## About this task
Your answer must consist of exactly the lines below, starting with the line with "Three Input Parameters</span></span>" and going on through the line with "nella Finestra di", and nothing else.
Supplied records section start
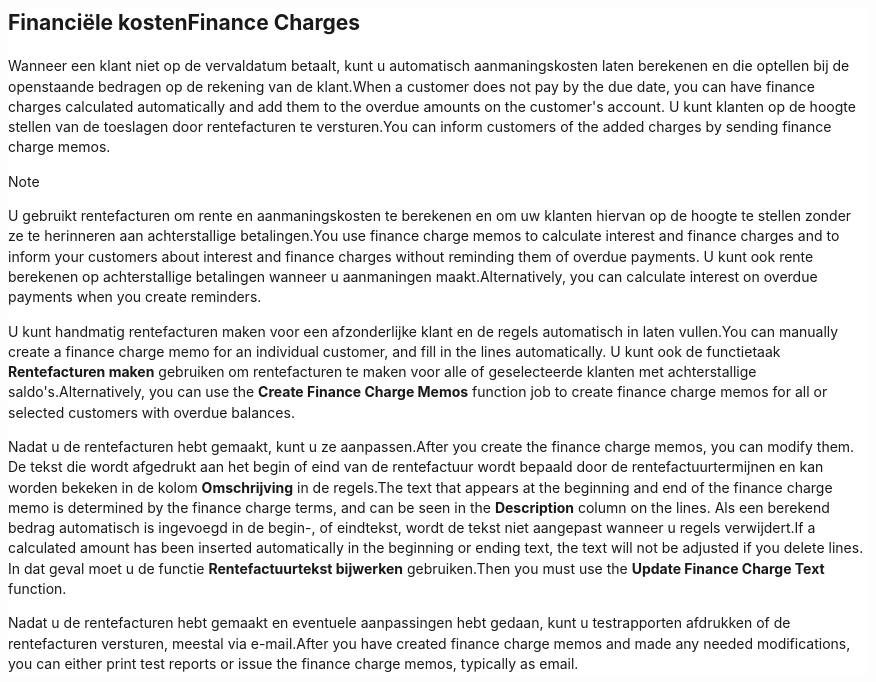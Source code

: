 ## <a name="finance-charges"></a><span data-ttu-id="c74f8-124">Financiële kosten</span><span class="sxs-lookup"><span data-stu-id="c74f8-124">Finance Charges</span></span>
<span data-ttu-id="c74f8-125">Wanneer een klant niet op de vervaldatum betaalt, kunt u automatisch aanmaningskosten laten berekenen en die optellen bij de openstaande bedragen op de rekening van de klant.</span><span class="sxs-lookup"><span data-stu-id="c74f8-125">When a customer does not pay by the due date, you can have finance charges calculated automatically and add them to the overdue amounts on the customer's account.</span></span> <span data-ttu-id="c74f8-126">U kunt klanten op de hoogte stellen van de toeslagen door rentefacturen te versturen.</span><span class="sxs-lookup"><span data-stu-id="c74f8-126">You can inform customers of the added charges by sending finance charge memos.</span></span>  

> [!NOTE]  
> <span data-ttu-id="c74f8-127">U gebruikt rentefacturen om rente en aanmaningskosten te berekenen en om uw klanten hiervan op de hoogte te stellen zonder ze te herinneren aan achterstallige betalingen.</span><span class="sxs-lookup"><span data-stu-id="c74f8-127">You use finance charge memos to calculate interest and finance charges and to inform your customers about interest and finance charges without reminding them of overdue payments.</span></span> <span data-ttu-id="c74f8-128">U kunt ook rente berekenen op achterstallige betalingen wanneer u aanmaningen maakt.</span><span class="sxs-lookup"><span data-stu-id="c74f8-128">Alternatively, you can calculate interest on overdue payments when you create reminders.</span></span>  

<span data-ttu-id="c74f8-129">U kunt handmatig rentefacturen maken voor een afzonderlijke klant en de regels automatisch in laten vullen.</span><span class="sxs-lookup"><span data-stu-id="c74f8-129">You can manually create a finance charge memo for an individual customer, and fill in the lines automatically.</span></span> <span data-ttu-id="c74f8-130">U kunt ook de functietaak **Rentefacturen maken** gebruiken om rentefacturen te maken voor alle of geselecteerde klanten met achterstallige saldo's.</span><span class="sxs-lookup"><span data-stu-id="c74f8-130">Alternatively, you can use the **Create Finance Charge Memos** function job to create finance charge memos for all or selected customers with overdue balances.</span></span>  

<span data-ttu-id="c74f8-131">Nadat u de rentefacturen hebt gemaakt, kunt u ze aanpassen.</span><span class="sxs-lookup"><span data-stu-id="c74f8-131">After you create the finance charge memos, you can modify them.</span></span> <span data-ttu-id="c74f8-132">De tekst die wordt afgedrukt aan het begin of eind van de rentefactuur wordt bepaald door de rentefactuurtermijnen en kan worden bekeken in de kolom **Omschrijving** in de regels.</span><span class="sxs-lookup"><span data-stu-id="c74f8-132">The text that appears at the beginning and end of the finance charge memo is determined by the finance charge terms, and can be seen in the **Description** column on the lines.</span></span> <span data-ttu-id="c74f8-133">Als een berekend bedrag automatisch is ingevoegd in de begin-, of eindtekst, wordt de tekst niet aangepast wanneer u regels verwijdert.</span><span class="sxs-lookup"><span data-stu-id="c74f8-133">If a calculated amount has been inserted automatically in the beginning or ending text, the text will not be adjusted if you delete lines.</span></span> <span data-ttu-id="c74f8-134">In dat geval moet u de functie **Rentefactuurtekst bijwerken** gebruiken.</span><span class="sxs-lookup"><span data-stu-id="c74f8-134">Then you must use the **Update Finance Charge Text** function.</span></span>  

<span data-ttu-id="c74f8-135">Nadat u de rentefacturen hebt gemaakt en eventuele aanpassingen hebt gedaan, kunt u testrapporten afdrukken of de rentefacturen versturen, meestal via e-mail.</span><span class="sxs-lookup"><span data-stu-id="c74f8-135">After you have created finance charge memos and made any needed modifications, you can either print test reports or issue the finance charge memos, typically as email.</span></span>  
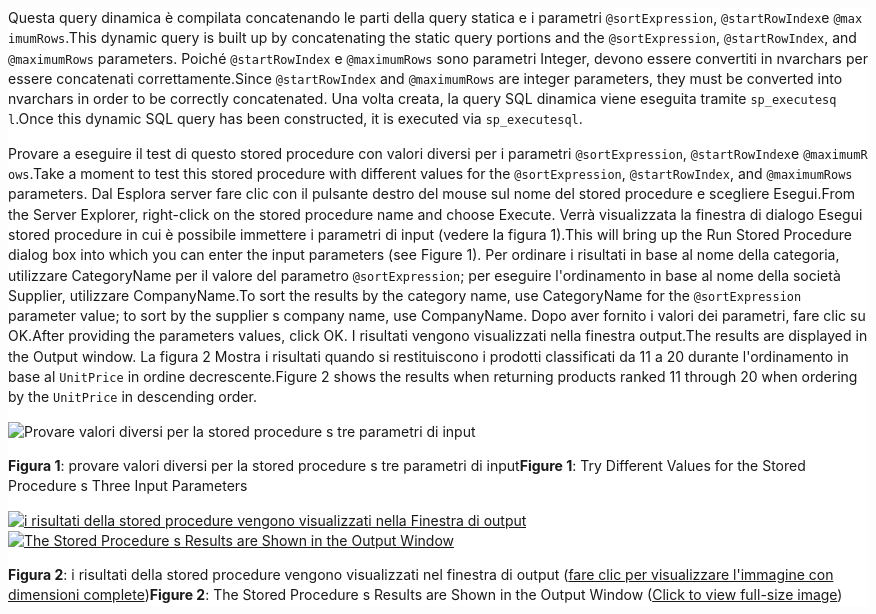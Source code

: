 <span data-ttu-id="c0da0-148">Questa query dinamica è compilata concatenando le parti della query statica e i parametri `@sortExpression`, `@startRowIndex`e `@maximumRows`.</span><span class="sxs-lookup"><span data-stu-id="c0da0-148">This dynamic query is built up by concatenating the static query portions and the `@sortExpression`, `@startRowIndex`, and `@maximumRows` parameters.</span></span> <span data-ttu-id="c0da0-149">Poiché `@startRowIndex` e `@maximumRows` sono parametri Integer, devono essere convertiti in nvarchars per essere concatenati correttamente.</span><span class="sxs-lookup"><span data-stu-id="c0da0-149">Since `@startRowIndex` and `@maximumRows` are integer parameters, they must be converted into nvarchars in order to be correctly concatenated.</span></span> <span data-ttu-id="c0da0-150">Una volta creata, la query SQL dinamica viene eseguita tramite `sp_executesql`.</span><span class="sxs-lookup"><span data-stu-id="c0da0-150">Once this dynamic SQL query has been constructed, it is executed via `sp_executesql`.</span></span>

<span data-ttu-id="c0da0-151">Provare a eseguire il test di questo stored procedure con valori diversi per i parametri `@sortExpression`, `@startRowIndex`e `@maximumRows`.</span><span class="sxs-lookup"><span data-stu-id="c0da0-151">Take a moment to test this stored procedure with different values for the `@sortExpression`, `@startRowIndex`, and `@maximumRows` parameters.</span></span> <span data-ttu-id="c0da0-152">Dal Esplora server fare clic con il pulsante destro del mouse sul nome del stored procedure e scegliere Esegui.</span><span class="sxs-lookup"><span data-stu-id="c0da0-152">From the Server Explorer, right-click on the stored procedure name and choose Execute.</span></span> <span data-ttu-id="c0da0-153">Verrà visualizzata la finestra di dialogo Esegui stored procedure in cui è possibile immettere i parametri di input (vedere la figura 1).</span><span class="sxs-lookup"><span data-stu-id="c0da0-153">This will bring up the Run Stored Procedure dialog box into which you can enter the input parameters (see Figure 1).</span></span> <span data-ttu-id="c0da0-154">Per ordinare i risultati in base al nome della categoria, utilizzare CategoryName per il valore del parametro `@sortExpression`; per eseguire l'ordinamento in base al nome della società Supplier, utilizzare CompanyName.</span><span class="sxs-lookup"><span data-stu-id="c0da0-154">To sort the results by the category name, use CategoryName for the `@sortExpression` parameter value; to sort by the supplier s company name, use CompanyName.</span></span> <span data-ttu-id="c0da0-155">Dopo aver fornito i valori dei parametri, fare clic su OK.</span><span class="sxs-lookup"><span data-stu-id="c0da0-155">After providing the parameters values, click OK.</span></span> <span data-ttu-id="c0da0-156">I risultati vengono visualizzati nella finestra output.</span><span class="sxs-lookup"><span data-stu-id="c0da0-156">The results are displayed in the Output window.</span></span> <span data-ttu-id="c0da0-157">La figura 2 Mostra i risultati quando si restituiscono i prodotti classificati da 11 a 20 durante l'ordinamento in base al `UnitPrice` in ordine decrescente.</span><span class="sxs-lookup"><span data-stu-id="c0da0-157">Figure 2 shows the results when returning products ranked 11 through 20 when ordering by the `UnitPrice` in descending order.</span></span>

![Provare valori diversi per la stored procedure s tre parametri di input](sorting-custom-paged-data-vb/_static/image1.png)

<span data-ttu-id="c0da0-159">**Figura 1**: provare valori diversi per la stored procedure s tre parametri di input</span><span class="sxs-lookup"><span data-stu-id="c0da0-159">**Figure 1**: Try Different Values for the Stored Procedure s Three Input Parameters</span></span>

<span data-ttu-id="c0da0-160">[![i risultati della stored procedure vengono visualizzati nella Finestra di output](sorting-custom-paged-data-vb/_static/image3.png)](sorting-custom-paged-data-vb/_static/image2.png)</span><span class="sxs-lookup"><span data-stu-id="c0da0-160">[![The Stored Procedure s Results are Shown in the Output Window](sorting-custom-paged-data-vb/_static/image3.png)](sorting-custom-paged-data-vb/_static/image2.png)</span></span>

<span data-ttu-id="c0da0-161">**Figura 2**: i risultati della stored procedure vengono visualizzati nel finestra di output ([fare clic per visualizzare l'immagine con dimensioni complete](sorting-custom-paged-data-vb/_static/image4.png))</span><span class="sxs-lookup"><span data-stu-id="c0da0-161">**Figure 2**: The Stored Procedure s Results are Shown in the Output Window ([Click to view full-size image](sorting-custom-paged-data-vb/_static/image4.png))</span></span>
Supplied records section end
## Solution to the problem
<span data-ttu-id="c0da0-159">**Figura 1**: provare valori diversi per la stored procedure s tre parametri di input</span><span class="sxs-lookup"><span data-stu-id="c0da0-159">**Figure 1**: Try Different Values for the Stored Procedure s Three Input Parameters</span></span>

<span data-ttu-id="c0da0-160">[![i risultati della stored procedure vengono visualizzati nella Finestra di output](sorting-custom-paged-data-vb/_static/image3.png)](sorting-custom-paged-data-vb/_static/image2.png)</span><span class="sxs-lookup"><span data-stu-id="c0da0-160">[![The Stored Procedure s Results are Shown in the Output Window](sorting-custom-paged-data-vb/_static/image3.png)](sorting-custom-paged-data-vb/_static/image2.png)</span></span>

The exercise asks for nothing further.